§ WORK ORDER: Everything from the line holding "candidates will then" through the last line of the listing needs to be repeated exactly, with no other lines.

§ MATERIAL FOR THIS EXERCISE:
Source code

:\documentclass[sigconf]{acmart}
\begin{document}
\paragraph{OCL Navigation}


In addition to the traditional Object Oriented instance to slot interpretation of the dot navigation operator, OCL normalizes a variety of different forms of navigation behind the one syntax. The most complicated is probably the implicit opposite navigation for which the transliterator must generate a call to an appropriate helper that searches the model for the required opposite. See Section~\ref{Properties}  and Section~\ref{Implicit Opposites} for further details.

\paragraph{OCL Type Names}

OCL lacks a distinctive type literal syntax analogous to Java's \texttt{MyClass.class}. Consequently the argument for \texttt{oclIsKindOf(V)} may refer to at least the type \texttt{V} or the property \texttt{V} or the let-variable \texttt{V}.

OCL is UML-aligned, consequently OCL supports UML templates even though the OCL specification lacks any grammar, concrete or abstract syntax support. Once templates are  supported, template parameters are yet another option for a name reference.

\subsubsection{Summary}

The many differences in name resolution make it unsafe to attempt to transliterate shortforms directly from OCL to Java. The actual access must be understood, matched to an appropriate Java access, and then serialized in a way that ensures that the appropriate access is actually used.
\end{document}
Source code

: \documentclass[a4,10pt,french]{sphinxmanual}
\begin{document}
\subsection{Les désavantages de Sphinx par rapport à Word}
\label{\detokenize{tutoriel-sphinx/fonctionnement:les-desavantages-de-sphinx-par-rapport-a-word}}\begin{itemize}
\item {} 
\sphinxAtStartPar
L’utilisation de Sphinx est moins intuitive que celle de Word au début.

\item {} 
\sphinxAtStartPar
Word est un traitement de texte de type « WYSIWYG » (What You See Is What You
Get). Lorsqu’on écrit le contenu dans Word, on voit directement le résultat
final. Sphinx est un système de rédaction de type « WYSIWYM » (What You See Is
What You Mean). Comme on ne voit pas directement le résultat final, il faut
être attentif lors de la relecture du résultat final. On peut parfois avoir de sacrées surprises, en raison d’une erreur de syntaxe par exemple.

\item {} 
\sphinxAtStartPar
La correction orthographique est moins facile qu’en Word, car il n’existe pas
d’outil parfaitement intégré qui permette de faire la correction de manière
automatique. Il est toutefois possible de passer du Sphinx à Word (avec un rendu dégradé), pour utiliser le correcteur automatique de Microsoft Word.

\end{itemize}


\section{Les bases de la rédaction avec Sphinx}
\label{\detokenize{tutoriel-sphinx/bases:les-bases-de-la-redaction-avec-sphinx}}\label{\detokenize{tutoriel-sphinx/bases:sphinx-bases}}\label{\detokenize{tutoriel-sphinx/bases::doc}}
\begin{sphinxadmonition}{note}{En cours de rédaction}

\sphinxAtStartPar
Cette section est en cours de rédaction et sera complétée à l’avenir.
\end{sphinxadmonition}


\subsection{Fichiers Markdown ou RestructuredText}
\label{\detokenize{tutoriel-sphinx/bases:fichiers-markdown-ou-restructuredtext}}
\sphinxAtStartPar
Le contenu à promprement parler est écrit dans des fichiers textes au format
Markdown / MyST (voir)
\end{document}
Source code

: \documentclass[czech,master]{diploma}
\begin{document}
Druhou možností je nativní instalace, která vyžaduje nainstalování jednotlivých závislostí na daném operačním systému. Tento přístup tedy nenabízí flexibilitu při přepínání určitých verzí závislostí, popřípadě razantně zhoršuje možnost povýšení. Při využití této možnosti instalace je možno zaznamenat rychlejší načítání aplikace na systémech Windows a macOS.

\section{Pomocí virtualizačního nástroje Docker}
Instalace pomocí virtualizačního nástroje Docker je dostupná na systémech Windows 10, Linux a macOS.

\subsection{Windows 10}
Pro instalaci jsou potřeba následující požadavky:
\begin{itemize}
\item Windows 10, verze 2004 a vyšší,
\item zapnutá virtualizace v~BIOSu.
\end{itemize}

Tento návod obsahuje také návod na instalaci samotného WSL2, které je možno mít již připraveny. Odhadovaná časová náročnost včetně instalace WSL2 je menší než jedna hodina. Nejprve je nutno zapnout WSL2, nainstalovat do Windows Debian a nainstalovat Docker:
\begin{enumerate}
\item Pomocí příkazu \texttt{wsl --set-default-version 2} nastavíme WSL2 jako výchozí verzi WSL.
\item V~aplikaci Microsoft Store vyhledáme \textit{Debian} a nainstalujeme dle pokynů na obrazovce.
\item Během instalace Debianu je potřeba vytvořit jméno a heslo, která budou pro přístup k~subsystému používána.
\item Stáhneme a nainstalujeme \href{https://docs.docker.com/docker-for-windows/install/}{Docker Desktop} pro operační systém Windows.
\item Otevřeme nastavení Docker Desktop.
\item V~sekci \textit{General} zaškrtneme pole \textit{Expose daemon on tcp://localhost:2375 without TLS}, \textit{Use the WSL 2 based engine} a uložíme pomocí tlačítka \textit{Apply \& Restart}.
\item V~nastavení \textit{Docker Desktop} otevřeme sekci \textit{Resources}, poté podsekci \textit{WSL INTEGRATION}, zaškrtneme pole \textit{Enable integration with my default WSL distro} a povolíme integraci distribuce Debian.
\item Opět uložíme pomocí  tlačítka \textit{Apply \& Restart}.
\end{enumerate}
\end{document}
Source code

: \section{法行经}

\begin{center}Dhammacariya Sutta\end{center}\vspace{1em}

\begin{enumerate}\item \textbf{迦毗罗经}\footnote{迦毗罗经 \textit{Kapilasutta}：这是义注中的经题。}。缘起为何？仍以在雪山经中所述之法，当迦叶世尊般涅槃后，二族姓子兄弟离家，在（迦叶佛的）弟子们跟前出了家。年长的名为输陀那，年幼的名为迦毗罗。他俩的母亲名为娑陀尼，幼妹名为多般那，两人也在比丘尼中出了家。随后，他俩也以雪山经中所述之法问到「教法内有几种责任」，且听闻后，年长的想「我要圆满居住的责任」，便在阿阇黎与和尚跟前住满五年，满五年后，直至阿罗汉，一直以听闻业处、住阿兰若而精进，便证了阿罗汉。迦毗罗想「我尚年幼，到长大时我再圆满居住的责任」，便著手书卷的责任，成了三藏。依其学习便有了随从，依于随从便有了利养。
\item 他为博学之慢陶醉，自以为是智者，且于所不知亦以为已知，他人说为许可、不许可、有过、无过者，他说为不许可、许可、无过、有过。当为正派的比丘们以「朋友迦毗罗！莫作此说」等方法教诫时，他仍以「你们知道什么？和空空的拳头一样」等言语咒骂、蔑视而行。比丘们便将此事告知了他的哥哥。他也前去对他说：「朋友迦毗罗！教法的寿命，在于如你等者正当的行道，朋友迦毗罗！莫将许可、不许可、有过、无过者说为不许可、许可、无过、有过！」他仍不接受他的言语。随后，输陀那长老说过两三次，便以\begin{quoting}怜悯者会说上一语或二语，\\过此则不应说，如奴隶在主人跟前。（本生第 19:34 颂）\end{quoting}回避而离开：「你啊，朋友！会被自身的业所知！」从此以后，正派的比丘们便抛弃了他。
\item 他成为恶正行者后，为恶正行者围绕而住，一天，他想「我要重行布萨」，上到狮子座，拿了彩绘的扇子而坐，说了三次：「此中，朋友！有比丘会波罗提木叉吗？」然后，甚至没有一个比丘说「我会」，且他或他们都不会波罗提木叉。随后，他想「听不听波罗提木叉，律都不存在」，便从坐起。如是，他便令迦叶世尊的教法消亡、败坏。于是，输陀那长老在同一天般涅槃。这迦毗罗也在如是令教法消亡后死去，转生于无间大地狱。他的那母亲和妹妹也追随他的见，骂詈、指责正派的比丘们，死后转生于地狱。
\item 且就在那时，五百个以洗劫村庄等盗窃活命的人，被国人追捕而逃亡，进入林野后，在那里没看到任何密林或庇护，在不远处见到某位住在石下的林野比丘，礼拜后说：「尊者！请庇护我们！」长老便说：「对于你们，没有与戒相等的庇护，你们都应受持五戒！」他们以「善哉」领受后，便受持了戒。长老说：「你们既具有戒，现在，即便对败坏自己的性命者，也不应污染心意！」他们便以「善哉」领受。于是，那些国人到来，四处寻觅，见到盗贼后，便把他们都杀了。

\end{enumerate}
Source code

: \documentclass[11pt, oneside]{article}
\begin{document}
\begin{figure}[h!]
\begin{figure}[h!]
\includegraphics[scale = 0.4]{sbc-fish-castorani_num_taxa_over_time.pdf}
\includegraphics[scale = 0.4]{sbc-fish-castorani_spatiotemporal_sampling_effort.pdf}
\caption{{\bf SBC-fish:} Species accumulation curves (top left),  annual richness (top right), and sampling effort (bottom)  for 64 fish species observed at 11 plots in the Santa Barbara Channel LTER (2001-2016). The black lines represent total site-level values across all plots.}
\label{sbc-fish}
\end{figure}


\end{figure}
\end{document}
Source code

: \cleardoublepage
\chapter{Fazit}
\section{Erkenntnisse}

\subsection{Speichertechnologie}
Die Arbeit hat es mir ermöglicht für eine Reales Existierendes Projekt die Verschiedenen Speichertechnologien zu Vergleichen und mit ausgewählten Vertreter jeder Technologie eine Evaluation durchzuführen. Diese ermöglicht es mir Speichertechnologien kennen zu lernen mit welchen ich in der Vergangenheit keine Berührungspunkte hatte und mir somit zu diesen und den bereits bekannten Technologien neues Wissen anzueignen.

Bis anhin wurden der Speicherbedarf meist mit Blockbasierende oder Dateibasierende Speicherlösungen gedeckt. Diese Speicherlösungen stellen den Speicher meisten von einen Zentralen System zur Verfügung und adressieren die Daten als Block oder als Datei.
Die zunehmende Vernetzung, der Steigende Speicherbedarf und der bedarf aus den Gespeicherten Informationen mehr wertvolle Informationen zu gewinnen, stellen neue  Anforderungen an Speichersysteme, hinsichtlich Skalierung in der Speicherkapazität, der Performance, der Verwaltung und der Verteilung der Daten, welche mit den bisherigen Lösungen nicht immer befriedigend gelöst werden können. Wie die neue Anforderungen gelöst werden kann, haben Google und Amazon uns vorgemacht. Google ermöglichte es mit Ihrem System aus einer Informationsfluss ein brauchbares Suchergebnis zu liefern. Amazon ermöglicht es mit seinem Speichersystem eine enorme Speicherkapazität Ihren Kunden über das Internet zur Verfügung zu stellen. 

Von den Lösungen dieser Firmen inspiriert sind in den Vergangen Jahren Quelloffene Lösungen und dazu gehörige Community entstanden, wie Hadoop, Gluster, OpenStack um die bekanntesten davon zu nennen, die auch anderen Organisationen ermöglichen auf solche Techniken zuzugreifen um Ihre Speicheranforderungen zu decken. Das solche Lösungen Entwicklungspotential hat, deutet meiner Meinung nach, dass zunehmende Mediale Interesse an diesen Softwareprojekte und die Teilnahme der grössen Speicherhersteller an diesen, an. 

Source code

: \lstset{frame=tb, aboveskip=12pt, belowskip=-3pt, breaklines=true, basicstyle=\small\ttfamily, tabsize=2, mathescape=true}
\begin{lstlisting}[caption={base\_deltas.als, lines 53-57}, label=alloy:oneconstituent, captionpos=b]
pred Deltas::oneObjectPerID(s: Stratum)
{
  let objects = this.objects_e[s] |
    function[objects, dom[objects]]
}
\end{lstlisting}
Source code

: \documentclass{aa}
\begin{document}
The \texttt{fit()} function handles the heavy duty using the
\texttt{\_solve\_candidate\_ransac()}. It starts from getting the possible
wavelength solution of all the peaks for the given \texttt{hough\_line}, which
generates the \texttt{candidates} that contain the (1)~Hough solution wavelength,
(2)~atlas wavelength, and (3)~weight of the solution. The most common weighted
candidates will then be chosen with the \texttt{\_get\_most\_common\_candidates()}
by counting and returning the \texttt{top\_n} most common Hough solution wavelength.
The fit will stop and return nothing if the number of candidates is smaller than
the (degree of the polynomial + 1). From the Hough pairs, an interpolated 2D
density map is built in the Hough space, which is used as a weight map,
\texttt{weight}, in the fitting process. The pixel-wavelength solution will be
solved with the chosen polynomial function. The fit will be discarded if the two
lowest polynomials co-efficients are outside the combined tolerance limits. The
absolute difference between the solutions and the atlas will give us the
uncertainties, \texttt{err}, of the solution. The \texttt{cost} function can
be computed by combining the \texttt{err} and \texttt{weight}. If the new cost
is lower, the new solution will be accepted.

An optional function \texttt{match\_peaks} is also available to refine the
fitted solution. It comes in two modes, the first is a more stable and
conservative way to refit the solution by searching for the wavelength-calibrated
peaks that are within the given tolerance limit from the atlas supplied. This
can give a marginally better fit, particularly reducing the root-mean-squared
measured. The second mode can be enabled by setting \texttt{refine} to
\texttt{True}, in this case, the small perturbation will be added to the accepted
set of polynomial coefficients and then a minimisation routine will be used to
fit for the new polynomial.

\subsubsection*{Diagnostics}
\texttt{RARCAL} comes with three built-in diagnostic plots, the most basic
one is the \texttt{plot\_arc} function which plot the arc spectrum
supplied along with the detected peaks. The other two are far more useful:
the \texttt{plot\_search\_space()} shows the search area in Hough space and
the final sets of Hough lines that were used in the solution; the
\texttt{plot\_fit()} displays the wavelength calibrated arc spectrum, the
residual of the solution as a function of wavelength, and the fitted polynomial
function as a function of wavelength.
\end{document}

§ ANSWER TO THIS EXERCISE:
candidates will then be chosen with the \texttt{\_get\_most\_common\_candidates()}
by counting and returning the \texttt{top\_n} most common Hough solution wavelength.
The fit will stop and return nothing if the number of candidates is smaller than
the (degree of the polynomial + 1). From the Hough pairs, an interpolated 2D
density map is built in the Hough space, which is used as a weight map,
\texttt{weight}, in the fitting process. The pixel-wavelength solution will be
solved with the chosen polynomial function. The fit will be discarded if the two
lowest polynomials co-efficients are outside the combined tolerance limits. The
absolute difference between the solutions and the atlas will give us the
uncertainties, \texttt{err}, of the solution. The \texttt{cost} function can
be computed by combining the \texttt{err} and \texttt{weight}. If the new cost
is lower, the new solution will be accepted.

An optional function \texttt{match\_peaks} is also available to refine the
fitted solution. It comes in two modes, the first is a more stable and
conservative way to refit the solution by searching for the wavelength-calibrated
peaks that are within the given tolerance limit from the atlas supplied. This
can give a marginally better fit, particularly reducing the root-mean-squared
measured. The second mode can be enabled by setting \texttt{refine} to
\texttt{True}, in this case, the small perturbation will be added to the accepted
set of polynomial coefficients and then a minimisation routine will be used to
fit for the new polynomial.

\subsubsection*{Diagnostics}
\texttt{RARCAL} comes with three built-in diagnostic plots, the most basic
one is the \texttt{plot\_arc} function which plot the arc spectrum
supplied along with the detected peaks. The other two are far more useful:
the \texttt{plot\_search\_space()} shows the search area in Hough space and
the final sets of Hough lines that were used in the solution; the
\texttt{plot\_fit()} displays the wavelength calibrated arc spectrum, the
residual of the solution as a function of wavelength, and the fitted polynomial
function as a function of wavelength.
\end{document}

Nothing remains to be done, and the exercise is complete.